==== Source data ====

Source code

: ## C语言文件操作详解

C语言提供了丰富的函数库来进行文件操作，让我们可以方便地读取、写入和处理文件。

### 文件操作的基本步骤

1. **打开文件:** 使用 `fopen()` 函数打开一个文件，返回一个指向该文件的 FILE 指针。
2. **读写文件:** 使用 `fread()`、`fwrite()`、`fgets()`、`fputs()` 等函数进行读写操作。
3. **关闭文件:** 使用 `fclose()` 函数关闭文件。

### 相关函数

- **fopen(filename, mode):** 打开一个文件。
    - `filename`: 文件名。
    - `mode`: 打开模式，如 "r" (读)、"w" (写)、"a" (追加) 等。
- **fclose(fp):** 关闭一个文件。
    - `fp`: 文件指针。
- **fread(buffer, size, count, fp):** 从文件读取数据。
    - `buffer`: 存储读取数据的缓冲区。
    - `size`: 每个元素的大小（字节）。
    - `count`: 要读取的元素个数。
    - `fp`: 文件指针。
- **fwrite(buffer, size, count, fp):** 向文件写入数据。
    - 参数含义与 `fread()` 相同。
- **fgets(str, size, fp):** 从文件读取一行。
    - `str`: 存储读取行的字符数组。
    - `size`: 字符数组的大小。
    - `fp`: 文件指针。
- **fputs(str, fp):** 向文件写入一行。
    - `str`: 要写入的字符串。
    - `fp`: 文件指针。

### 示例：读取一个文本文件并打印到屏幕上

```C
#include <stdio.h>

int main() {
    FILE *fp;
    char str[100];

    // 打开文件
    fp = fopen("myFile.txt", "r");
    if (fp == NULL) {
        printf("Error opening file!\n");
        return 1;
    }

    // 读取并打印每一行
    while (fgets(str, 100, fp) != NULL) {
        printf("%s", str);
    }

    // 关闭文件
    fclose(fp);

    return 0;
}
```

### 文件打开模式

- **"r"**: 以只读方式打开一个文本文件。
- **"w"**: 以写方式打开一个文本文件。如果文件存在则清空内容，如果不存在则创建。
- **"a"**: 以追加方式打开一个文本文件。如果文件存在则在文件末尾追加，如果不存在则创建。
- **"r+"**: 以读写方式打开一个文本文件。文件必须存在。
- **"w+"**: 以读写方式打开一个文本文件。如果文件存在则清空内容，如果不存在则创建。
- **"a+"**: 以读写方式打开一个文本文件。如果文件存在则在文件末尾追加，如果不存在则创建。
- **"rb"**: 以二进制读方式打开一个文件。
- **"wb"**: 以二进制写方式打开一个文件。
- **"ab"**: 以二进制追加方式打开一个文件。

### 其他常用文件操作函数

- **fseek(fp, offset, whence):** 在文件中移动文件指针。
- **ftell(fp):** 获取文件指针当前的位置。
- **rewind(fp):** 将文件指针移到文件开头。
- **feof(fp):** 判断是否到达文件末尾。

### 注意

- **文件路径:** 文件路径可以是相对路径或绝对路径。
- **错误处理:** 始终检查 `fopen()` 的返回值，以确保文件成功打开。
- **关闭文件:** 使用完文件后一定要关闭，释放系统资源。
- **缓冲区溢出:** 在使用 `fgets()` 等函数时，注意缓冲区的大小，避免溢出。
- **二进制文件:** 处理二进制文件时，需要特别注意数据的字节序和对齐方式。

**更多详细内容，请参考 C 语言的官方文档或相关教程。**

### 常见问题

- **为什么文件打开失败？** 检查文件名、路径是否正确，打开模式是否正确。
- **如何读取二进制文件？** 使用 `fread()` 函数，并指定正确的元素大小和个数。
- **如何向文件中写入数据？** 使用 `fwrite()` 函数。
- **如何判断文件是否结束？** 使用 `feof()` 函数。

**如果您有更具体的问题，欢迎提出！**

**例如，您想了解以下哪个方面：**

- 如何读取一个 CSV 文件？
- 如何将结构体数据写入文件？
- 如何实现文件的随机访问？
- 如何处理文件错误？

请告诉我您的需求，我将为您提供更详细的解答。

====

* **What you need to do**
As you read the records above, find each line that contains "NULL" and copy it.

* **Task solution**
    if (fp == NULL) {
    while (fgets(str, 100, fp) != NULL) {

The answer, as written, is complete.